▶ _The task_:
Images aside, the whole listing should be written out word for word.

▶ _Record excerpts_:
|---|
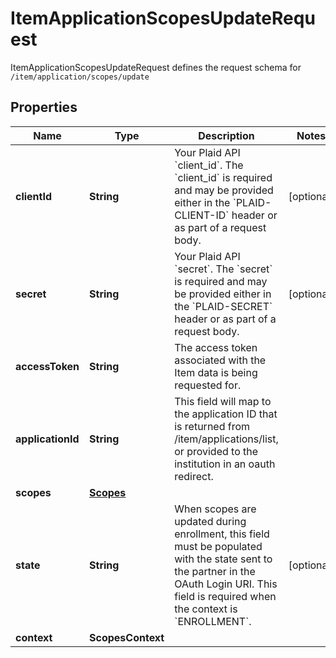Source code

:

# ItemApplicationScopesUpdateRequest

ItemApplicationScopesUpdateRequest defines the request schema for `/item/application/scopes/update`

## Properties

| Name | Type | Description | Notes |
|------------ | ------------- | ------------- | -------------|
|**clientId** | **String** | Your Plaid API &#x60;client_id&#x60;. The &#x60;client_id&#x60; is required and may be provided either in the &#x60;PLAID-CLIENT-ID&#x60; header or as part of a request body. |  [optional] |
|**secret** | **String** | Your Plaid API &#x60;secret&#x60;. The &#x60;secret&#x60; is required and may be provided either in the &#x60;PLAID-SECRET&#x60; header or as part of a request body. |  [optional] |
|**accessToken** | **String** | The access token associated with the Item data is being requested for. |  |
|**applicationId** | **String** | This field will map to the application ID that is returned from /item/applications/list, or provided to the institution in an oauth redirect. |  |
|**scopes** | [**Scopes**](Scopes.md) |  |  |
|**state** | **String** | When scopes are updated during enrollment, this field must be populated with the state sent to the partner in the OAuth Login URI. This field is required when the context is &#x60;ENROLLMENT&#x60;. |  [optional] |
|**context** | **ScopesContext** |  |  |



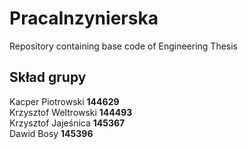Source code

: # PracaInzynierska
Repository containing base code of Engineering Thesis
## Skład grupy
Kacper Piotrowski **144629** \
Krzysztof Weltrowski **144493** \
Krzysztof Jajeśnica  **145367** \
Dawid Bosy **145396**
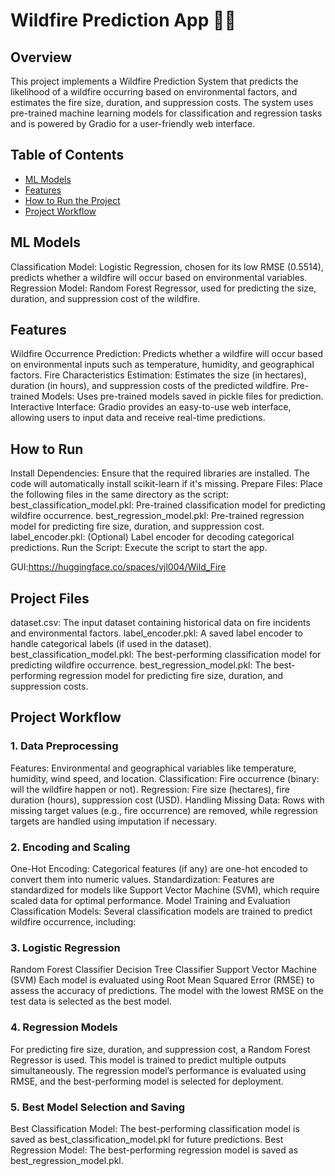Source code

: # Wildfire Prediction App 🌳🔥
## Overview
This project implements a Wildfire Prediction System that predicts the likelihood of a wildfire occurring based on environmental factors, and estimates the fire size, duration, and suppression costs. The system uses pre-trained machine learning models for classification and regression tasks and is powered by Gradio for a user-friendly web interface.

## Table of Contents
- [ML Models](#ML-Models)
- [Features](#Features)
- [How to Run the Project](#How-to-Run)
- [Project Workflow](#Project-Workflow)

## ML Models
Classification Model: Logistic Regression, chosen for its low RMSE (0.5514), predicts whether a wildfire will occur based on environmental variables.
Regression Model: Random Forest Regressor, used for predicting the size, duration, and suppression cost of the wildfire.

## Features
Wildfire Occurrence Prediction: Predicts whether a wildfire will occur based on environmental inputs such as temperature, humidity, and geographical factors.
Fire Characteristics Estimation: Estimates the size (in hectares), duration (in hours), and suppression costs of the predicted wildfire.
Pre-trained Models: Uses pre-trained models saved in pickle files for prediction.
Interactive Interface: Gradio provides an easy-to-use web interface, allowing users to input data and receive real-time predictions.

## How to Run
Install Dependencies: Ensure that the required libraries are installed. The code will automatically install scikit-learn if it's missing.
Prepare Files: Place the following files in the same directory as the script:
best_classification_model.pkl: Pre-trained classification model for predicting wildfire occurrence.
best_regression_model.pkl: Pre-trained regression model for predicting fire size, duration, and suppression cost.
label_encoder.pkl: (Optional) Label encoder for decoding categorical predictions.
Run the Script: Execute the script to start the app.

GUI:https://huggingface.co/spaces/vjl004/Wild_Fire

## Project Files
dataset.csv: The input dataset containing historical data on fire incidents and environmental factors.
label_encoder.pkl: A saved label encoder to handle categorical labels (if used in the dataset).
best_classification_model.pkl: The best-performing classification model for predicting wildfire occurrence.
best_regression_model.pkl: The best-performing regression model for predicting fire size, duration, and suppression costs.

## Project Workflow
### 1. Data Preprocessing
Features: Environmental and geographical variables like temperature, humidity, wind speed, and location.
Classification: Fire occurrence (binary: will the wildfire happen or not).
Regression: Fire size (hectares), fire duration (hours), suppression cost (USD).
Handling Missing Data: Rows with missing target values (e.g., fire occurrence) are removed, while regression targets are handled using imputation if necessary.

### 2. Encoding and Scaling
One-Hot Encoding: Categorical features (if any) are one-hot encoded to convert them into numeric values.
Standardization: Features are standardized for models like Support Vector Machine (SVM), which require scaled data for optimal performance.
Model Training and Evaluation
Classification Models: Several classification models are trained to predict wildfire occurrence, including:

### 3. Logistic Regression
Random Forest Classifier
Decision Tree Classifier
Support Vector Machine (SVM)
Each model is evaluated using Root Mean Squared Error (RMSE) to assess the accuracy of predictions. The model with the lowest RMSE on the test data is selected as the best model.

### 4. Regression Models
For predicting fire size, duration, and suppression cost, a Random Forest Regressor is used. This model is trained to predict multiple outputs simultaneously. The regression model’s performance is evaluated using RMSE, and the best-performing model is selected for deployment.

### 5. Best Model Selection and Saving
Best Classification Model: The best-performing classification model is saved as best_classification_model.pkl for future predictions.
Best Regression Model: The best-performing regression model is saved as best_regression_model.pkl.
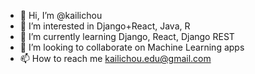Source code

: - 👋 Hi, I’m @kailichou
- 👀 I’m interested in Django+React, Java, R
- 🌱 I’m currently learning Django, React, Django REST
- 💞️ I’m looking to collaborate on Machine Learning apps
- 📫 How to reach me kailichou.edu@gmail.com

<!---
kailichou/kailichou is a ✨ special ✨ repository because its `README.md` (this file) appears on your GitHub profile.
You can click the Preview link to take a look at your changes.
--->
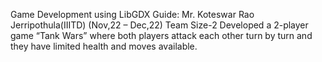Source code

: Game Development using LibGDX
Guide: Mr. Koteswar Rao Jerripothula(IIITD)
(Nov,22 – Dec,22)
Team Size-2
Developed a 2-player game “Tank Wars” where both players attack
each other turn by turn and they have limited health and moves
available.
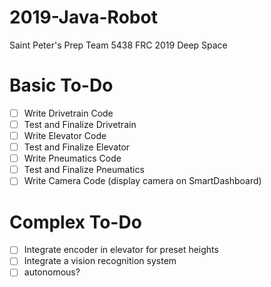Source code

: # 2019-Java-Robot
Saint Peter's Prep Team 5438
FRC 2019 Deep Space

# Basic To-Do
- [ ] Write Drivetrain Code
- [ ] Test and Finalize Drivetrain
- [ ] Write Elevator Code
- [ ] Test and Finalize Elevator
- [ ] Write Pneumatics Code
- [ ] Test and Finalize Pneumatics
- [ ] Write Camera Code (display camera on SmartDashboard)

# Complex To-Do
- [ ] Integrate encoder in elevator for preset heights
- [ ] Integrate a vision recognition system
- [ ] autonomous?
|---|
▶ _Written response_:
Source code

:

# ItemApplicationScopesUpdateRequest

ItemApplicationScopesUpdateRequest defines the request schema for `/item/application/scopes/update`

## Properties

| Name | Type | Description | Notes |
|------------ | ------------- | ------------- | -------------|
|**clientId** | **String** | Your Plaid API &#x60;client_id&#x60;. The &#x60;client_id&#x60; is required and may be provided either in the &#x60;PLAID-CLIENT-ID&#x60; header or as part of a request body. |  [optional] |
|**secret** | **String** | Your Plaid API &#x60;secret&#x60;. The &#x60;secret&#x60; is required and may be provided either in the &#x60;PLAID-SECRET&#x60; header or as part of a request body. |  [optional] |
|**accessToken** | **String** | The access token associated with the Item data is being requested for. |  |
|**applicationId** | **String** | This field will map to the application ID that is returned from /item/applications/list, or provided to the institution in an oauth redirect. |  |
|**scopes** | [**Scopes**](Scopes.md) |  |  |
|**state** | **String** | When scopes are updated during enrollment, this field must be populated with the state sent to the partner in the OAuth Login URI. This field is required when the context is &#x60;ENROLLMENT&#x60;. |  [optional] |
|**context** | **ScopesContext** |  |  |



Source code

: # PracaInzynierska
Repository containing base code of Engineering Thesis
## Skład grupy
Kacper Piotrowski **144629** \
Krzysztof Weltrowski **144493** \
Krzysztof Jajeśnica  **145367** \
Dawid Bosy **145396**
Source code

: # Wildfire Prediction App 🌳🔥
## Overview
This project implements a Wildfire Prediction System that predicts the likelihood of a wildfire occurring based on environmental factors, and estimates the fire size, duration, and suppression costs. The system uses pre-trained machine learning models for classification and regression tasks and is powered by Gradio for a user-friendly web interface.

## Table of Contents
- [ML Models](#ML-Models)
- [Features](#Features)
- [How to Run the Project](#How-to-Run)
- [Project Workflow](#Project-Workflow)

## ML Models
Classification Model: Logistic Regression, chosen for its low RMSE (0.5514), predicts whether a wildfire will occur based on environmental variables.
Regression Model: Random Forest Regressor, used for predicting the size, duration, and suppression cost of the wildfire.

## Features
Wildfire Occurrence Prediction: Predicts whether a wildfire will occur based on environmental inputs such as temperature, humidity, and geographical factors.
Fire Characteristics Estimation: Estimates the size (in hectares), duration (in hours), and suppression costs of the predicted wildfire.
Pre-trained Models: Uses pre-trained models saved in pickle files for prediction.
Interactive Interface: Gradio provides an easy-to-use web interface, allowing users to input data and receive real-time predictions.

## How to Run
Install Dependencies: Ensure that the required libraries are installed. The code will automatically install scikit-learn if it's missing.
Prepare Files: Place the following files in the same directory as the script:
best_classification_model.pkl: Pre-trained classification model for predicting wildfire occurrence.
best_regression_model.pkl: Pre-trained regression model for predicting fire size, duration, and suppression cost.
label_encoder.pkl: (Optional) Label encoder for decoding categorical predictions.
Run the Script: Execute the script to start the app.

GUI:https://huggingface.co/spaces/vjl004/Wild_Fire

## Project Files
dataset.csv: The input dataset containing historical data on fire incidents and environmental factors.
label_encoder.pkl: A saved label encoder to handle categorical labels (if used in the dataset).
best_classification_model.pkl: The best-performing classification model for predicting wildfire occurrence.
best_regression_model.pkl: The best-performing regression model for predicting fire size, duration, and suppression costs.

## Project Workflow
### 1. Data Preprocessing
Features: Environmental and geographical variables like temperature, humidity, wind speed, and location.
Classification: Fire occurrence (binary: will the wildfire happen or not).
Regression: Fire size (hectares), fire duration (hours), suppression cost (USD).
Handling Missing Data: Rows with missing target values (e.g., fire occurrence) are removed, while regression targets are handled using imputation if necessary.

### 2. Encoding and Scaling
One-Hot Encoding: Categorical features (if any) are one-hot encoded to convert them into numeric values.
Standardization: Features are standardized for models like Support Vector Machine (SVM), which require scaled data for optimal performance.
Model Training and Evaluation
Classification Models: Several classification models are trained to predict wildfire occurrence, including:

### 3. Logistic Regression
Random Forest Classifier
Decision Tree Classifier
Support Vector Machine (SVM)
Each model is evaluated using Root Mean Squared Error (RMSE) to assess the accuracy of predictions. The model with the lowest RMSE on the test data is selected as the best model.

### 4. Regression Models
For predicting fire size, duration, and suppression cost, a Random Forest Regressor is used. This model is trained to predict multiple outputs simultaneously. The regression model’s performance is evaluated using RMSE, and the best-performing model is selected for deployment.

### 5. Best Model Selection and Saving
Best Classification Model: The best-performing classification model is saved as best_classification_model.pkl for future predictions.
Best Regression Model: The best-performing regression model is saved as best_regression_model.pkl.
Source code

: - 👋 Hi, I’m @kailichou
- 👀 I’m interested in Django+React, Java, R
- 🌱 I’m currently learning Django, React, Django REST
- 💞️ I’m looking to collaborate on Machine Learning apps
- 📫 How to reach me kailichou.edu@gmail.com

<!---
kailichou/kailichou is a ✨ special ✨ repository because its `README.md` (this file) appears on your GitHub profile.
You can click the Preview link to take a look at your changes.
--->
Source code

: Game Development using LibGDX
Guide: Mr. Koteswar Rao Jerripothula(IIITD)
(Nov,22 – Dec,22)
Team Size-2
Developed a 2-player game “Tank Wars” where both players attack
each other turn by turn and they have limited health and moves
available.
Source code

: # 2019-Java-Robot
Saint Peter's Prep Team 5438
FRC 2019 Deep Space

# Basic To-Do
- [ ] Write Drivetrain Code
- [ ] Test and Finalize Drivetrain
- [ ] Write Elevator Code
- [ ] Test and Finalize Elevator
- [ ] Write Pneumatics Code
- [ ] Test and Finalize Pneumatics
- [ ] Write Camera Code (display camera on SmartDashboard)

# Complex To-Do
- [ ] Integrate encoder in elevator for preset heights
- [ ] Integrate a vision recognition system
- [ ] autonomous?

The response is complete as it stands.